[Records contained in a dataset]
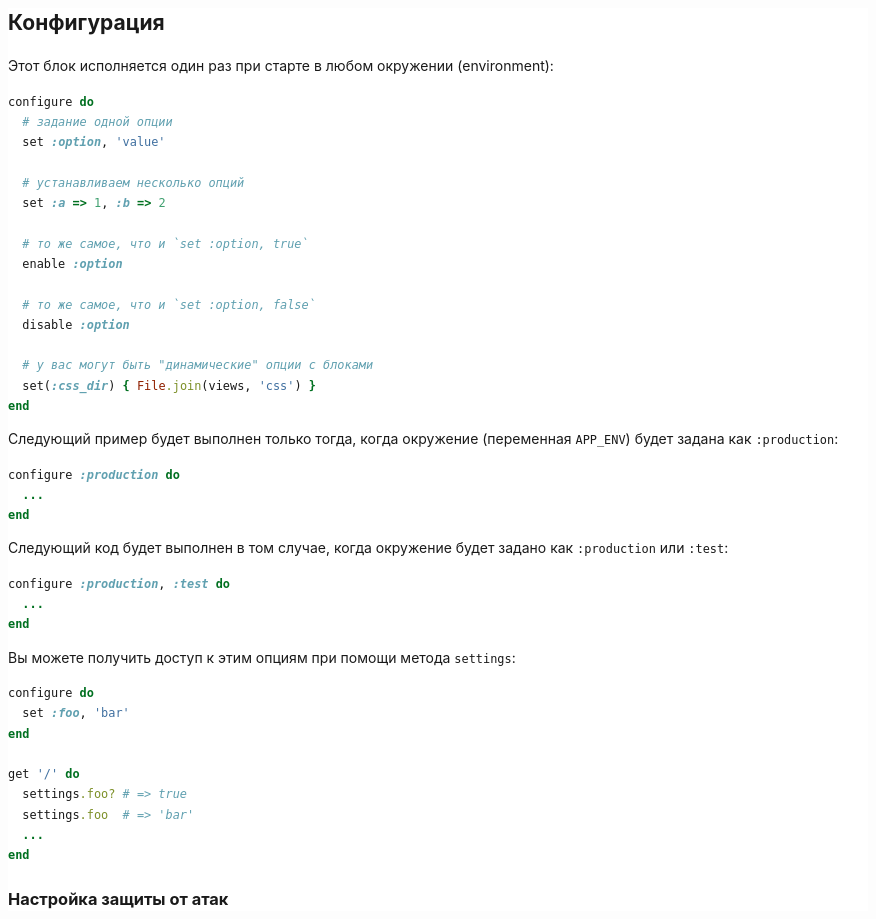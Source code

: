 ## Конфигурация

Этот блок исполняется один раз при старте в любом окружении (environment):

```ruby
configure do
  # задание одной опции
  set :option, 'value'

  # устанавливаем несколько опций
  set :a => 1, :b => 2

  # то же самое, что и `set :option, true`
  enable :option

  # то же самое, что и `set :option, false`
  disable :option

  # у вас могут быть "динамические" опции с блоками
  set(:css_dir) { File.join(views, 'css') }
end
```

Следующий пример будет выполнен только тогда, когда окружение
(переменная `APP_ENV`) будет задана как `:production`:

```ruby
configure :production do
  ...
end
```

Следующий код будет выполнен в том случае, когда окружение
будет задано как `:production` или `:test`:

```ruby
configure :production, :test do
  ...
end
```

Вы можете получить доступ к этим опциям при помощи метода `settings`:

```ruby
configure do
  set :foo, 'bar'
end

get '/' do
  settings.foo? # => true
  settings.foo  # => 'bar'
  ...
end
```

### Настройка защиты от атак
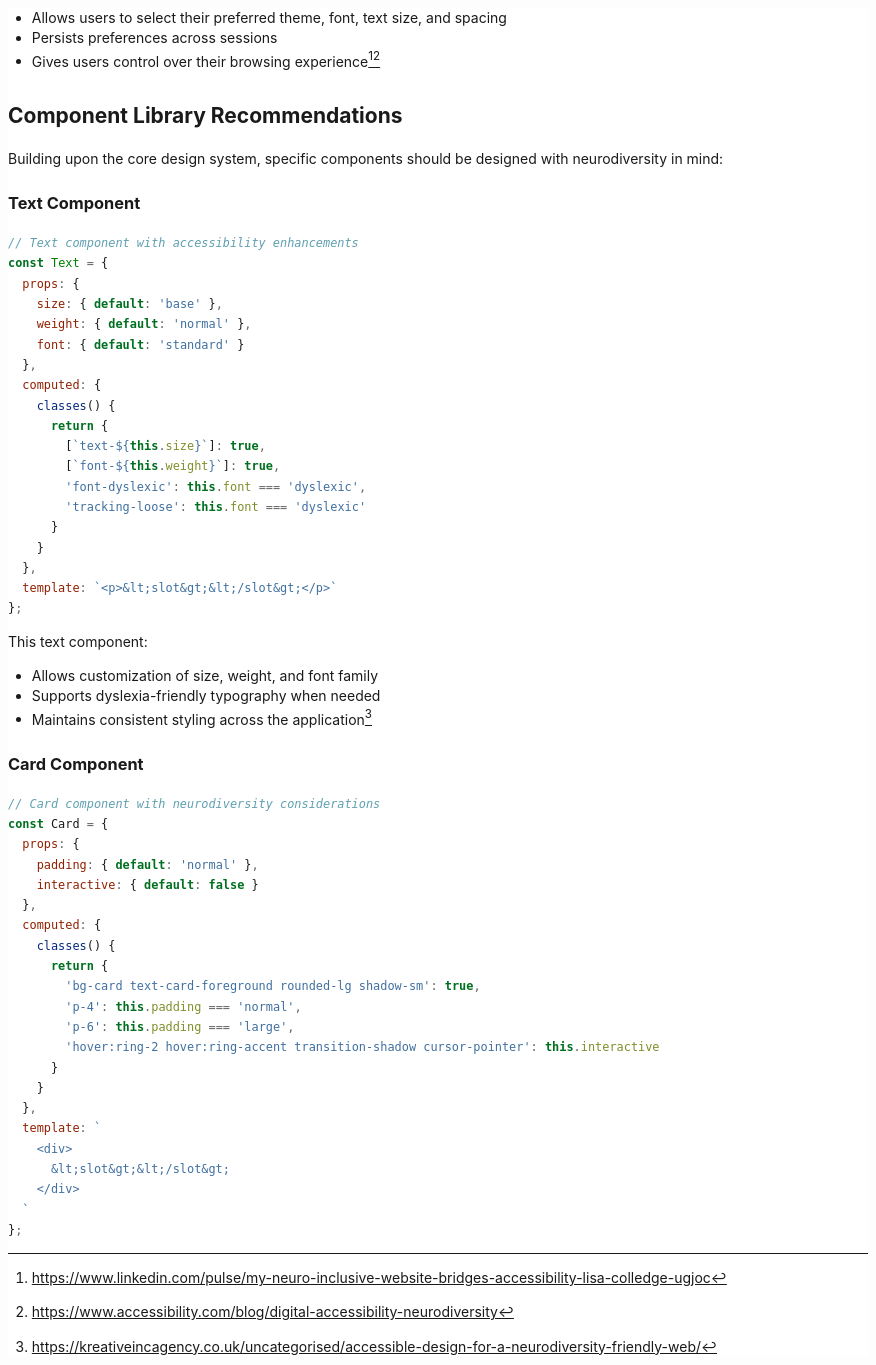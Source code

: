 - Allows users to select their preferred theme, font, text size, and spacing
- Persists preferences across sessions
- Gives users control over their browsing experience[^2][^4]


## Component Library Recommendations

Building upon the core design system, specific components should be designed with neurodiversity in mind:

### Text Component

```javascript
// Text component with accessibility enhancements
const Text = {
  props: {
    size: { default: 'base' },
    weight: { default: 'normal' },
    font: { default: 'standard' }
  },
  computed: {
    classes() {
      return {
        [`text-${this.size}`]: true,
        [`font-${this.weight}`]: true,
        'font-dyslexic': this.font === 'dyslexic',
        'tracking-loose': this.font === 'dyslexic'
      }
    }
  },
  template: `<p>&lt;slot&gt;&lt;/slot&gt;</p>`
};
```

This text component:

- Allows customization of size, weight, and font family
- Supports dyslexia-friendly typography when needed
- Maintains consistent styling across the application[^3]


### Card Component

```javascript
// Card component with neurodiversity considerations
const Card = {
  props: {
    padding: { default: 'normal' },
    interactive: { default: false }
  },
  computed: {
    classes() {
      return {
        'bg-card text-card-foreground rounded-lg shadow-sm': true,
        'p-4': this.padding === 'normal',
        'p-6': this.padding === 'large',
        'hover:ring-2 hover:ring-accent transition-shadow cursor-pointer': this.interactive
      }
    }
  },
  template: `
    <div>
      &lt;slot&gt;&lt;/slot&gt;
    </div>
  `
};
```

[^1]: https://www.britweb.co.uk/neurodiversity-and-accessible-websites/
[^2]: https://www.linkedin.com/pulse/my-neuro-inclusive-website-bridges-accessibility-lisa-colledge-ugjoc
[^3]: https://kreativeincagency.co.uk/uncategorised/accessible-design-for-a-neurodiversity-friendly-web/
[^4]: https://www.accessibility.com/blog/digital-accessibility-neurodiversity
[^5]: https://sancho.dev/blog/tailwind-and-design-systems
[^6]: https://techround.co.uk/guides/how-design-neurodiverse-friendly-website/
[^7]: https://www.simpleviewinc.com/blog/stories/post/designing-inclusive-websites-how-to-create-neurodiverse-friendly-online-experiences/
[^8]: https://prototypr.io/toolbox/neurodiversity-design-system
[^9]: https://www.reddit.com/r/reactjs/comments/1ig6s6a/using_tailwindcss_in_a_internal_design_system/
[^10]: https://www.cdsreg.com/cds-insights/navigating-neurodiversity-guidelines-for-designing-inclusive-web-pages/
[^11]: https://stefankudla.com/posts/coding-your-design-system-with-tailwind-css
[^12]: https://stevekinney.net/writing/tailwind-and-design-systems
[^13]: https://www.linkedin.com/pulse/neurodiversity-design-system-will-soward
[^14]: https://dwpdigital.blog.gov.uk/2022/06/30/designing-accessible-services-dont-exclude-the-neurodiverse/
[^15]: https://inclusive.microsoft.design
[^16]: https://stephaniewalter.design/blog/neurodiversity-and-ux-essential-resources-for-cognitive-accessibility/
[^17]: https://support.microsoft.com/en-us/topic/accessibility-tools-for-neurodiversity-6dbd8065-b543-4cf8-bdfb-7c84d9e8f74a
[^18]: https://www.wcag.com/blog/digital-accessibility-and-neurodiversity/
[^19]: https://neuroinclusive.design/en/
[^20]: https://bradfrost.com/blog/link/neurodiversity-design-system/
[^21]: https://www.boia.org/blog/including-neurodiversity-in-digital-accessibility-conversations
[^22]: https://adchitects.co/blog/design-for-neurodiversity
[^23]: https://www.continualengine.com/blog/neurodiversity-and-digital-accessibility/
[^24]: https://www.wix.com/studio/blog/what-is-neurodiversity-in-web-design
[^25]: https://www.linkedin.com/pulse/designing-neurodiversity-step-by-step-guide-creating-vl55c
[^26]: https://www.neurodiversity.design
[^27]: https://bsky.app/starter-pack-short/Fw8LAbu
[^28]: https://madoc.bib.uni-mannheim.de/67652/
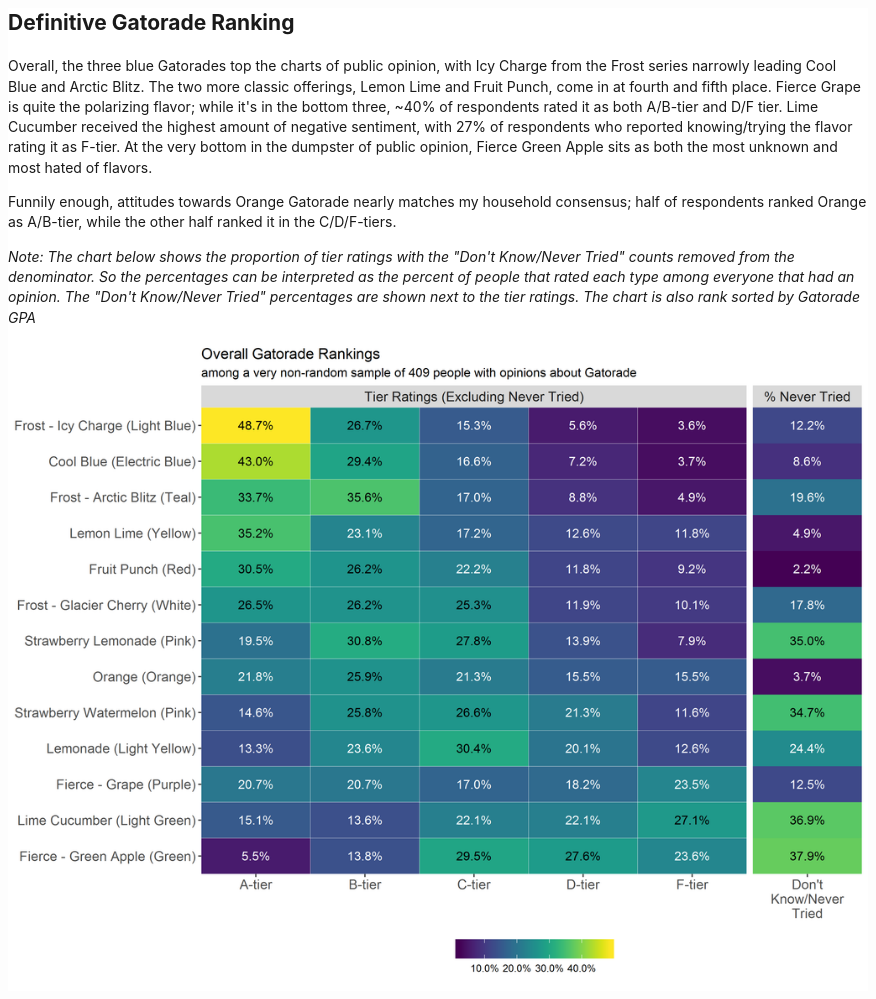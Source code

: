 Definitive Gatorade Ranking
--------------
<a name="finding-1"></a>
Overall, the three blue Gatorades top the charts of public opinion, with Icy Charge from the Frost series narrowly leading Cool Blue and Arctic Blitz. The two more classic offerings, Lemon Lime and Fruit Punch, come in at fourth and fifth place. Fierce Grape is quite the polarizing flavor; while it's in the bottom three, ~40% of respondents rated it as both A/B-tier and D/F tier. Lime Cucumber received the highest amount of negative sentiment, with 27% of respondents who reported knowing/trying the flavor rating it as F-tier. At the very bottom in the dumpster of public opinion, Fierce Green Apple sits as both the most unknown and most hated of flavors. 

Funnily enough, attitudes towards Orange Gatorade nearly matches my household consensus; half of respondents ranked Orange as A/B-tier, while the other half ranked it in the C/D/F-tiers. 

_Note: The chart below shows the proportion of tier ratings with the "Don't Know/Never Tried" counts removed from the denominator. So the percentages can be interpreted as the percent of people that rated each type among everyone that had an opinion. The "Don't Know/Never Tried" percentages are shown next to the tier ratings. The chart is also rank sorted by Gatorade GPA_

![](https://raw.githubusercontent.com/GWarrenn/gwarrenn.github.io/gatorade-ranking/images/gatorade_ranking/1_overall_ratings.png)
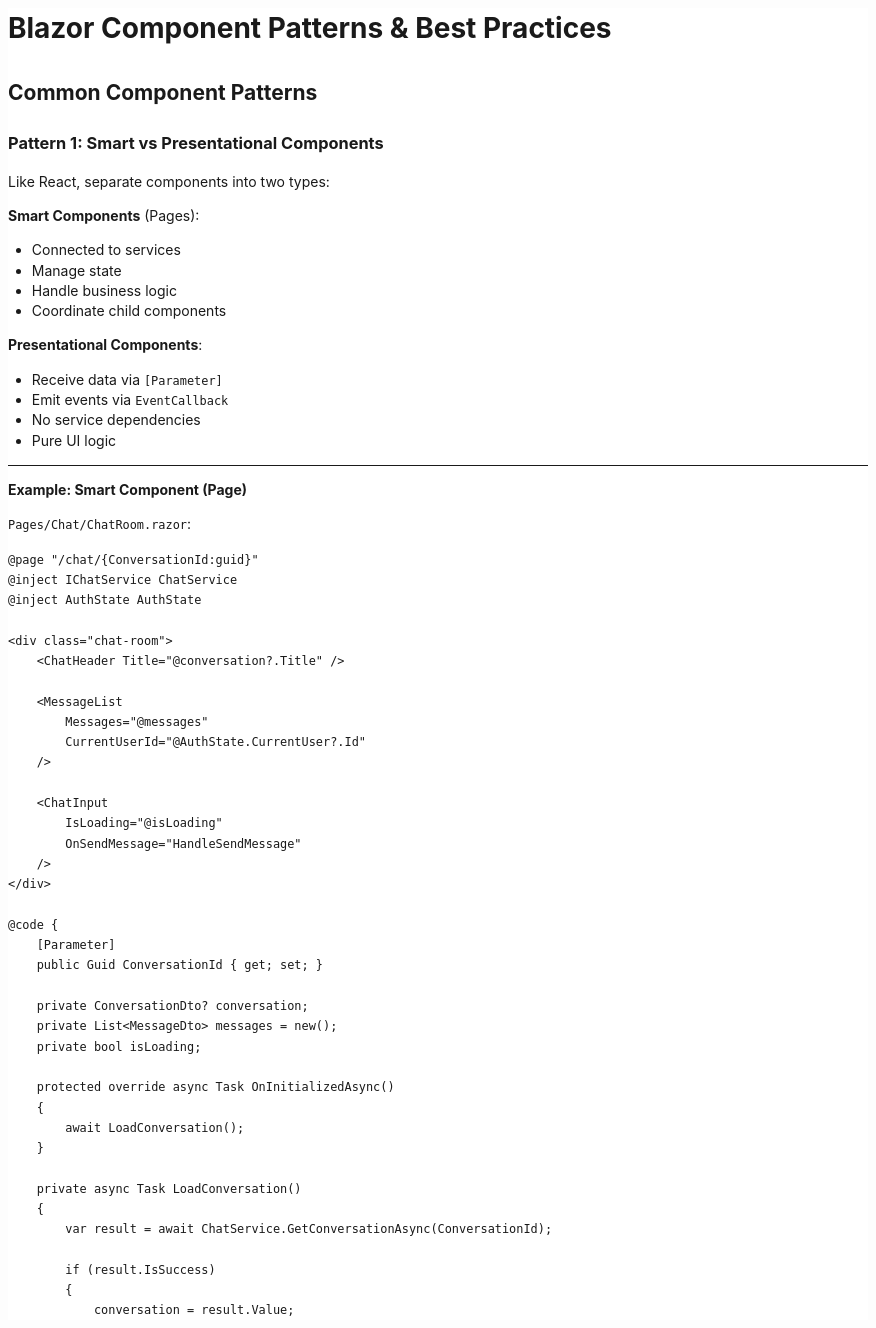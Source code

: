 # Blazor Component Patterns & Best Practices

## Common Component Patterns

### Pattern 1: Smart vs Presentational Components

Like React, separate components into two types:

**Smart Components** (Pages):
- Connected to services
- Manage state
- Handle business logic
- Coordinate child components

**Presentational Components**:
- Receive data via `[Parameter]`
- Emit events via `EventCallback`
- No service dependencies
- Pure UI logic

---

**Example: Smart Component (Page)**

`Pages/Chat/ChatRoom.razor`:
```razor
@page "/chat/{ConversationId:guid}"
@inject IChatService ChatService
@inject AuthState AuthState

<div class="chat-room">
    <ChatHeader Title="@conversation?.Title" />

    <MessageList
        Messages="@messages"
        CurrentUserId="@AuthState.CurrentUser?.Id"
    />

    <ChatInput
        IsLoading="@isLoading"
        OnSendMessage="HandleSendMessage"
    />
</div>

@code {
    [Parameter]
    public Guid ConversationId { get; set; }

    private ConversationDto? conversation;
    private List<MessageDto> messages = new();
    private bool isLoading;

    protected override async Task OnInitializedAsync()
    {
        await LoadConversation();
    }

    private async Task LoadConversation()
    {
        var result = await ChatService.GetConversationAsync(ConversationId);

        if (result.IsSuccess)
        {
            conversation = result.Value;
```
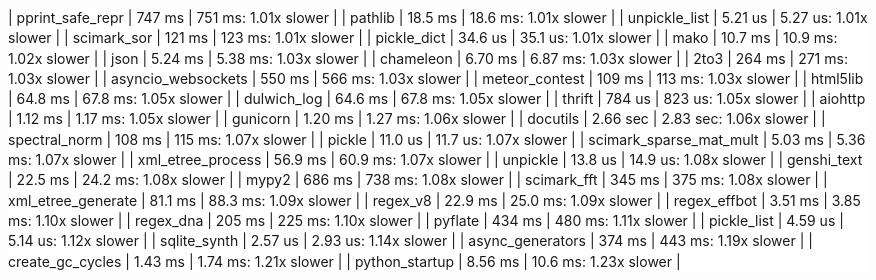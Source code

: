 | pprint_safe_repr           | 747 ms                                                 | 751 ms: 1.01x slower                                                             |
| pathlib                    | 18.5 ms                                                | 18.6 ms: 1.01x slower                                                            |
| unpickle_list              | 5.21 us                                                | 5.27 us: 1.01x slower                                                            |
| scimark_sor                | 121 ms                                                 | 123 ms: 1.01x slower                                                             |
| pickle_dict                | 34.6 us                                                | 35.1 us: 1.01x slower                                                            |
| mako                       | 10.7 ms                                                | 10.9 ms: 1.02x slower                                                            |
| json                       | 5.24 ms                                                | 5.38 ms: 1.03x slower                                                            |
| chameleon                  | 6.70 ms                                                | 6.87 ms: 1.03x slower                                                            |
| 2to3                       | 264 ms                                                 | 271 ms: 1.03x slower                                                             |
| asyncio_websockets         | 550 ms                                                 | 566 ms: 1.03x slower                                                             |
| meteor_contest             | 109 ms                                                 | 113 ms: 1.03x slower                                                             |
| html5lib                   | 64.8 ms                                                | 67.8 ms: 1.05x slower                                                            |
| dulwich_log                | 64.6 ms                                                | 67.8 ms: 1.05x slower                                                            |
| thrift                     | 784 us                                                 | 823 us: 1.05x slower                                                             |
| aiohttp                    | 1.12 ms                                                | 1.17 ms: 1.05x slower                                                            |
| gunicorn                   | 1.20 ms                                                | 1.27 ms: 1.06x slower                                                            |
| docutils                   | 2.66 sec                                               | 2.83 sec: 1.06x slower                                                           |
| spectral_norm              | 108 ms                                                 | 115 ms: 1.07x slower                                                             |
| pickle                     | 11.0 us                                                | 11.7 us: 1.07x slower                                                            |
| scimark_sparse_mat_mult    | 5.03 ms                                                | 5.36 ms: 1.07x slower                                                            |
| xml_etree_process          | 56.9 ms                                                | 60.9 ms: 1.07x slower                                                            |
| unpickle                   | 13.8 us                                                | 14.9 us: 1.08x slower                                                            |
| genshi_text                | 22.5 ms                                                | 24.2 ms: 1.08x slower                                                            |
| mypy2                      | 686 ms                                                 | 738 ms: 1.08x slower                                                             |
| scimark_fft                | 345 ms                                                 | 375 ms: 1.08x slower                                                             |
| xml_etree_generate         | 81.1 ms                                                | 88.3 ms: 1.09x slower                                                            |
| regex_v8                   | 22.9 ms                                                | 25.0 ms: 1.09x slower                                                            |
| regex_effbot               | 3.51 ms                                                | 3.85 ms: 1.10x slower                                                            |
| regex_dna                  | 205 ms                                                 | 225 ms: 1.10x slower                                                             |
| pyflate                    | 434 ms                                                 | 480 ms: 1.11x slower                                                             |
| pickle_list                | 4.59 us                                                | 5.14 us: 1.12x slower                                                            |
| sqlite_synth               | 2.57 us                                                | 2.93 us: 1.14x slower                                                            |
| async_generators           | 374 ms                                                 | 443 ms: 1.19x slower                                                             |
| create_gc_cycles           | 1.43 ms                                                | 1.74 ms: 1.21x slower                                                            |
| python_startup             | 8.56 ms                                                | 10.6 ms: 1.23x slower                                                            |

## Exercise
Using the records above, give the count of lines with the word "await", and write nothing more.

## Exercise output
2